Prep1/Pbx2 complexes regulate CCL2 expression through the -2578 guanine polymorphism

Abstract

CC-chemokine ligand 2 (CCL2) is the major chemoattractant protein that recruits monocytes to sites of inflammation and increased expression of CCL2 is associated with numerous inflammatory diseases including human immunodeficiency virus-associated dementia (HIV-D). The -2578 guanine polymorphism in the CCL2 promoter has been associated with increased expression of CCL2 as well as pathogenesis of HIV-D; however, the molecular mechanism of regulation is unknown. We propose a molecular model for -2578 G-regulated CCL2 expression in astrocytes, which are major producers of CCL2 in the brain. The -2578 G polymorphism creates a consensus-binding site for the transcriptional regulator Prep1, which along with binding partner Pbx2, preferentially binds the -2578 G allele. CCL2 promoters harboring the G allele under unstimulated conditions exhibit a lower basal activity compared to the ancestral A allele.
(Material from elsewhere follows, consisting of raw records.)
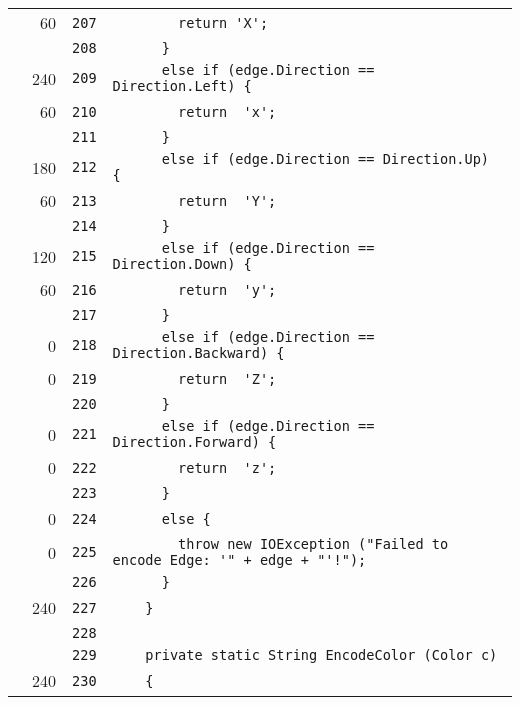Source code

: \documentclass[a4paper,10pt]{article}
\begin{document}
\begin{longtable}[l]{lrrl}
\cellcolor{green} & 60 & \verb~207~ & \verb~        return 'X';~\\
\cellcolor{gray} &  & \verb~208~ & \verb~      }~\\
\cellcolor{green} & 240 & \verb~209~ & \verb~      else if (edge.Direction == Direction.Left) {~\\
\cellcolor{green} & 60 & \verb~210~ & \verb~        return  'x';~\\
\cellcolor{gray} &  & \verb~211~ & \verb~      }~\\
\cellcolor{green} & 180 & \verb~212~ & \verb~      else if (edge.Direction == Direction.Up) {~\\
\cellcolor{green} & 60 & \verb~213~ & \verb~        return  'Y';~\\
\cellcolor{gray} &  & \verb~214~ & \verb~      }~\\
\cellcolor{green} & 120 & \verb~215~ & \verb~      else if (edge.Direction == Direction.Down) {~\\
\cellcolor{green} & 60 & \verb~216~ & \verb~        return  'y';~\\
\cellcolor{gray} &  & \verb~217~ & \verb~      }~\\
\cellcolor{red} & 0 & \verb~218~ & \verb~      else if (edge.Direction == Direction.Backward) {~\\
\cellcolor{red} & 0 & \verb~219~ & \verb~        return  'Z';~\\
\cellcolor{gray} &  & \verb~220~ & \verb~      }~\\
\cellcolor{red} & 0 & \verb~221~ & \verb~      else if (edge.Direction == Direction.Forward) {~\\
\cellcolor{red} & 0 & \verb~222~ & \verb~        return  'z';~\\
\cellcolor{gray} &  & \verb~223~ & \verb~      }~\\
\cellcolor{red} & 0 & \verb~224~ & \verb~      else {~\\
\cellcolor{red} & 0 & \verb~225~ & \verb~        throw new IOException ("Failed to encode Edge: '" + edge + "'!");~\\
\cellcolor{gray} &  & \verb~226~ & \verb~      }~\\
\cellcolor{green} & 240 & \verb~227~ & \verb~    }~\\
\cellcolor{gray} &  & \verb~228~ & \verb~~\\
\cellcolor{gray} &  & \verb~229~ & \verb~    private static String EncodeColor (Color c)~\\
\cellcolor{green} & 240 & \verb~230~ & \verb~    {~\\

\end{longtable}
\end{document}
Upon interleukin-1 beta stimulation, Prep1/Pbx2 complexes maintain the ability to bind -2578 G alleles, yet transcription levels from promoters that harbor the A or G allele are equally activated, suggesting that the -2578 region does not influence CCL2 transcription under proinflammatory conditions. Therefore, promoters that harbor the -2578 G allele undergo a higher fold induction and by extension, individuals homozygous for -2578 G would be expected to exhibit hyper-responsive CCL2 phenotypes during periods of inflammation.

Figure 1

The −2578 G Polymorphism Influences Basal Activity of the CCL2 Distal Promoter. Distal promoters (929 bp) harboring either the −2578 G or A polymorphism were cloned directly upstream of the firefly luciferase gene in the pGL4.11 vector. Constructs were transfected into U87-MG cells (human astrocytic cell line) along with pGL4.74, a renilla luciferase construct that serves to control for transfection efficiency. [pGL4 vectors without inserts resulted in nominal background luciferase activity (not shown).] Transfected cells were either untreated or treated with human recombinant IL-1β (10 ng/mL) for 3 hours. Results are presented relative to the −2578 A construct. (A) Basal activity for the −2578 G construct is significantly lower than the −2578 A construct (p = 0.0012). (B) IL-1β stimulated activity is equal for constructs containing either the −2578 G or A allele (p = 0.88). (C) The fold induction is greater for the −2578 G construct (p = 0.016) as compared to the A construct. The results represent the mean of 4 individual experiments in which samples were processed in triplicate, controlled for transfection efficiency, and normalized to the −2578 A construct.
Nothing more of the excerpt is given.